Salute to Service

With more than fifty locations, it can be difficult to hear about all the great things happening within our cooperative, thanks in large part to our team of dedicated employees. As of late, we’ve had several members contact us regarding outstanding customer service from Harvest Land employees.

We appreciate this candid feedback from our members, and we want to keep it going. 

We’d like to invite you to participate in our Salute to Service program, which will recognize employees for a job well done.

Salute to Service Banner

You can participate by sending us stories of the positive encounters or experiences you have with Harvest Land employees.

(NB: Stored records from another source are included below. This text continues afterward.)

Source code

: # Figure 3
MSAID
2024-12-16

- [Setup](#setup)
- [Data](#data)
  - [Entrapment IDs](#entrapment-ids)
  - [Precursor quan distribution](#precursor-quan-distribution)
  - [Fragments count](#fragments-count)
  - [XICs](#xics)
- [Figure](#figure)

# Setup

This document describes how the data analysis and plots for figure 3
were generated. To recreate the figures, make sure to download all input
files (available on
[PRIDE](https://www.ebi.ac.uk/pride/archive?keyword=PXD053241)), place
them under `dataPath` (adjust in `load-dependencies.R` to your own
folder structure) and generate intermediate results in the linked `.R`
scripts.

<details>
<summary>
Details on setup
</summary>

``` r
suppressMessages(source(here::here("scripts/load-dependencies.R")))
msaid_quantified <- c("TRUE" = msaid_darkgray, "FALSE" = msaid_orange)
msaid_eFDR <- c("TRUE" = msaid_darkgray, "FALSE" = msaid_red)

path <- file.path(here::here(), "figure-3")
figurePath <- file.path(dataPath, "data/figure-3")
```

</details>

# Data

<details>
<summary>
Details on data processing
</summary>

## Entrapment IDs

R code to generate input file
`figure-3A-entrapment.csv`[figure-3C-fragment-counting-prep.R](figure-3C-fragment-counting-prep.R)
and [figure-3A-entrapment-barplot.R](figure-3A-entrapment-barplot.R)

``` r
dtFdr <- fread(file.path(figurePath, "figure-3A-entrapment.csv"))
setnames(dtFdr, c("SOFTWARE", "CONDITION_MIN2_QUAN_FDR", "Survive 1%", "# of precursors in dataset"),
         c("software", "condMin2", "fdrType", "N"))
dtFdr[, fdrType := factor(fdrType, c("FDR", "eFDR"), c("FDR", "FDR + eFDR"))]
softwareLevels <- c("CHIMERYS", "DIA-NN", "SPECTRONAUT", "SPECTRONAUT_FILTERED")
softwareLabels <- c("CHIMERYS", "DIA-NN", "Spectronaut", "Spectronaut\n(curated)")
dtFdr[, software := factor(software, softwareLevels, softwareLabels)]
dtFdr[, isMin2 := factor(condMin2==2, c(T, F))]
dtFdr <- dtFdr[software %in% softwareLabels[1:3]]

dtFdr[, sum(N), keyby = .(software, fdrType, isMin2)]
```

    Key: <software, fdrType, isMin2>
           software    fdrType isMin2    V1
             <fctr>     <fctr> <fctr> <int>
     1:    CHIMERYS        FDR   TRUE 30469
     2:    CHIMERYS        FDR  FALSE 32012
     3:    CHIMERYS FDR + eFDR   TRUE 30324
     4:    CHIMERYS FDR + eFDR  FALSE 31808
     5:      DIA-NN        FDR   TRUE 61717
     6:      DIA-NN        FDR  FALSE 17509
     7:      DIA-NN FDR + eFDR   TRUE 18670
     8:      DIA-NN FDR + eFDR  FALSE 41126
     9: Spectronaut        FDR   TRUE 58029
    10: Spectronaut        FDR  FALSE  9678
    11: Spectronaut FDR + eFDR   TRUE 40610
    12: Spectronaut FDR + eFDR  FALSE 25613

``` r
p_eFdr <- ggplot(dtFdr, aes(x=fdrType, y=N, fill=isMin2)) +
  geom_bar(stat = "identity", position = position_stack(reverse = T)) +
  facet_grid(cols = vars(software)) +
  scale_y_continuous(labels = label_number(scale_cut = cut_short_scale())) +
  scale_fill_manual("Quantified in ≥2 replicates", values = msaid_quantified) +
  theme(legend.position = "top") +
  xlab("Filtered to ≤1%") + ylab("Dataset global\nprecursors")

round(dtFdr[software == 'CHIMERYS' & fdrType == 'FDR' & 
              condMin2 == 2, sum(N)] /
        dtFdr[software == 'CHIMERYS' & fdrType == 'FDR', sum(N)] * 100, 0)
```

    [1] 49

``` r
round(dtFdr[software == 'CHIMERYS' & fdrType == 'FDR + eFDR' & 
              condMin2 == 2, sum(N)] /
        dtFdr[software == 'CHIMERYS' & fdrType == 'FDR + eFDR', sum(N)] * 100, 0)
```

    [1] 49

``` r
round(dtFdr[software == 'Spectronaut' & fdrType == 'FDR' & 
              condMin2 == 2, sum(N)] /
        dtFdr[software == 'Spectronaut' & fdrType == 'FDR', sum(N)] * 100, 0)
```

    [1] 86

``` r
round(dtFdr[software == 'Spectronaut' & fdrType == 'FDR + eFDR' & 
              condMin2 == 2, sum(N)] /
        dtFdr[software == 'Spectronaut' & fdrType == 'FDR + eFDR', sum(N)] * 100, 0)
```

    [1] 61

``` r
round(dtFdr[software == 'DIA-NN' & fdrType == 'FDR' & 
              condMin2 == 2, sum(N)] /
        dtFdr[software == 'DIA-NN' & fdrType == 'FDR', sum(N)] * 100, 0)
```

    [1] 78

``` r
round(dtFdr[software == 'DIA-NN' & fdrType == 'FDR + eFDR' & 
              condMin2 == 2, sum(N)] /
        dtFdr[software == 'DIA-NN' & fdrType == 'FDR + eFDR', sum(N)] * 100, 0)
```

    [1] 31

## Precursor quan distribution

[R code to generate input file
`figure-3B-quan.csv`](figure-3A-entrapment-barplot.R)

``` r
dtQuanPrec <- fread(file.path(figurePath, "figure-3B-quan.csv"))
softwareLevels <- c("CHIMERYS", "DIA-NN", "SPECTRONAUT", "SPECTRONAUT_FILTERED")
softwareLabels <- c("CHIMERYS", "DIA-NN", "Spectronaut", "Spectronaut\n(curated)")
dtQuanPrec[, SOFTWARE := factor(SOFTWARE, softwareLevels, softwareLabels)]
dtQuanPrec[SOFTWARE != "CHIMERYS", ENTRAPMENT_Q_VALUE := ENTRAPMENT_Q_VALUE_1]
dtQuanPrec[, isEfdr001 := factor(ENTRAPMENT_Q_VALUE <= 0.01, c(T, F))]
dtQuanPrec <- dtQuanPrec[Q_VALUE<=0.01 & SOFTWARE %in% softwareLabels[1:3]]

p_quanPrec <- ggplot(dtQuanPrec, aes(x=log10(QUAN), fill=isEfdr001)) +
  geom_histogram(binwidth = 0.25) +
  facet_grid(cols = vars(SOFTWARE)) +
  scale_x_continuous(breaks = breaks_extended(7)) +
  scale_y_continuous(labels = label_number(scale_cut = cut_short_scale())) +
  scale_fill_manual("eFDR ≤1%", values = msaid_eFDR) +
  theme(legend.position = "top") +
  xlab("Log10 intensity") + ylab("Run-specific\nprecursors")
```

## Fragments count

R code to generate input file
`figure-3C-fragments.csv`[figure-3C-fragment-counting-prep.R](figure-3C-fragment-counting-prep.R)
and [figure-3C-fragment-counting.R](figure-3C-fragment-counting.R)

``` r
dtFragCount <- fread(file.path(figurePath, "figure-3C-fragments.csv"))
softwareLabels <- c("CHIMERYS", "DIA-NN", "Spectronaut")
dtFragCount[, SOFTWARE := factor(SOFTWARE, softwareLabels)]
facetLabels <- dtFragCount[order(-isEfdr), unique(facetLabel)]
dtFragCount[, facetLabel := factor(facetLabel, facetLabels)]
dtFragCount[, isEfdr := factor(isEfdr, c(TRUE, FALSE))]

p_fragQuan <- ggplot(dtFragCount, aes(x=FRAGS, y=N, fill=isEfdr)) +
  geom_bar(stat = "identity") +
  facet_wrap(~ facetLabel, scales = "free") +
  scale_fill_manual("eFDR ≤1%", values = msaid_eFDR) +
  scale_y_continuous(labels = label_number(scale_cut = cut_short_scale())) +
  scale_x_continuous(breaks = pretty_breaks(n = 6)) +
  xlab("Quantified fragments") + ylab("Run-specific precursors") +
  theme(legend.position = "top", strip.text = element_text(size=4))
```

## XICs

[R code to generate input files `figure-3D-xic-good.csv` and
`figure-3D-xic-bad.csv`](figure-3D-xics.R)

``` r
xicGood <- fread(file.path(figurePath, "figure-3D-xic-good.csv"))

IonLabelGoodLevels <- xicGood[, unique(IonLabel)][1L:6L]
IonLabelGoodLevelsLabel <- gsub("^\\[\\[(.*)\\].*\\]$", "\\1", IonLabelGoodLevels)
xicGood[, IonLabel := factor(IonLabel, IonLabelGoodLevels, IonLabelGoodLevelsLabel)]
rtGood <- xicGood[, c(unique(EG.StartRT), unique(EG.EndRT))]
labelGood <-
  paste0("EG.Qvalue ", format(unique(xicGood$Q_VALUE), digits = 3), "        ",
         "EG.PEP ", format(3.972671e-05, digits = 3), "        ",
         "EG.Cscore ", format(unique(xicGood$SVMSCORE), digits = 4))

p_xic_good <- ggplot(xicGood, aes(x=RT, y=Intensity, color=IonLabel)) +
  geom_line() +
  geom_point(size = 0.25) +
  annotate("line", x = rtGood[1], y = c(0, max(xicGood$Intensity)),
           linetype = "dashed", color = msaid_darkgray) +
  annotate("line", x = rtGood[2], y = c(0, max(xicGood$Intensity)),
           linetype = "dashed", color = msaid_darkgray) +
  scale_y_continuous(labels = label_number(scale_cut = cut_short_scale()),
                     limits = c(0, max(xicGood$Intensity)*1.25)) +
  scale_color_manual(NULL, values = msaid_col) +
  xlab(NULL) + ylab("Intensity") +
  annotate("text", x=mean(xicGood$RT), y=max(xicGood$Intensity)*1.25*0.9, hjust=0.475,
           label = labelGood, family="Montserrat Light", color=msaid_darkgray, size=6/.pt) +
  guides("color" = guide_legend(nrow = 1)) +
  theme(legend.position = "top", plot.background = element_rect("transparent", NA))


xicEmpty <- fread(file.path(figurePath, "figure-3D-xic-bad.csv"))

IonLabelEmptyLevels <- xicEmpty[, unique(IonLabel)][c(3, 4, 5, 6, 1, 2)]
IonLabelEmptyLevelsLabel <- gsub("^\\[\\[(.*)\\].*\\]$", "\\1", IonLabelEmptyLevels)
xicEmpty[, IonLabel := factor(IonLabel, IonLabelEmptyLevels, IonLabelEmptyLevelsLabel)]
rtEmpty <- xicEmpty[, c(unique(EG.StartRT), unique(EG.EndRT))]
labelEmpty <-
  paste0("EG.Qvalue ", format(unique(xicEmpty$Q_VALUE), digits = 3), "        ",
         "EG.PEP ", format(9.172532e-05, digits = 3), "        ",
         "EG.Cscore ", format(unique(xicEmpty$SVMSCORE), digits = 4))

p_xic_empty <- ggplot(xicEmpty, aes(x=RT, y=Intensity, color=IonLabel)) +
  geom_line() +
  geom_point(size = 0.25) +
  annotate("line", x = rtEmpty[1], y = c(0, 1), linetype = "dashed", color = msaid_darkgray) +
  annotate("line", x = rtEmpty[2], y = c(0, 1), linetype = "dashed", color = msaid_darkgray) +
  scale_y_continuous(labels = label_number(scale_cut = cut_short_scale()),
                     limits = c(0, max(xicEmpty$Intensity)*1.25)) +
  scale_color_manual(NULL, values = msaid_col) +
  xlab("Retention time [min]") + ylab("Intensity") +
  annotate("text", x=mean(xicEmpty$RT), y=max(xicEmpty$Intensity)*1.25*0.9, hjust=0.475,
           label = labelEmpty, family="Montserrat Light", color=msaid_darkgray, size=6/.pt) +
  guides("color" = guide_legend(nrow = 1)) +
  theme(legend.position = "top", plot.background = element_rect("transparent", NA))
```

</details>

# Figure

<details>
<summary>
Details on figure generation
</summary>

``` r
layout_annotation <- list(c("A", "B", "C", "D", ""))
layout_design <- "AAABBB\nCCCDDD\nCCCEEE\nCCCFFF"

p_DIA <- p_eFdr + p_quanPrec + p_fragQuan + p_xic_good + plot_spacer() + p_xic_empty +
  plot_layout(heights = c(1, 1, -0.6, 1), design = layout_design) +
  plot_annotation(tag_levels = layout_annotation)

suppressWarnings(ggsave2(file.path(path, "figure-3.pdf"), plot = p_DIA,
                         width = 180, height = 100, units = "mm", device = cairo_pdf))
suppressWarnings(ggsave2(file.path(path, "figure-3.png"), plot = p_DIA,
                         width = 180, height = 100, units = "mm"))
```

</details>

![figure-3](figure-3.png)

Share with us the instance of an employee going above and beyond, someone handling a difficult assignment with professionalism or an employee representing Harvest Land in an oustanding way.

We invite you to tell us

why an employee deserves to be

commended on a job well done.

 Fuel Delivery

In late fall, we’ll present the top Salute to Service entries to our employee base and ask them to vote for the best example of a Harvest Land employee exceeding expectations. The winner – as chosen by their peers – will be rewarded with a $1,000 cash prize and 2 vacation days. For the person that submits the winning entry? Well, they’ll walk away with $250.


Keep a watchful eye this harvest season as the weather cools and don’t hesitate to contact us with your story/stories for Salute to Service.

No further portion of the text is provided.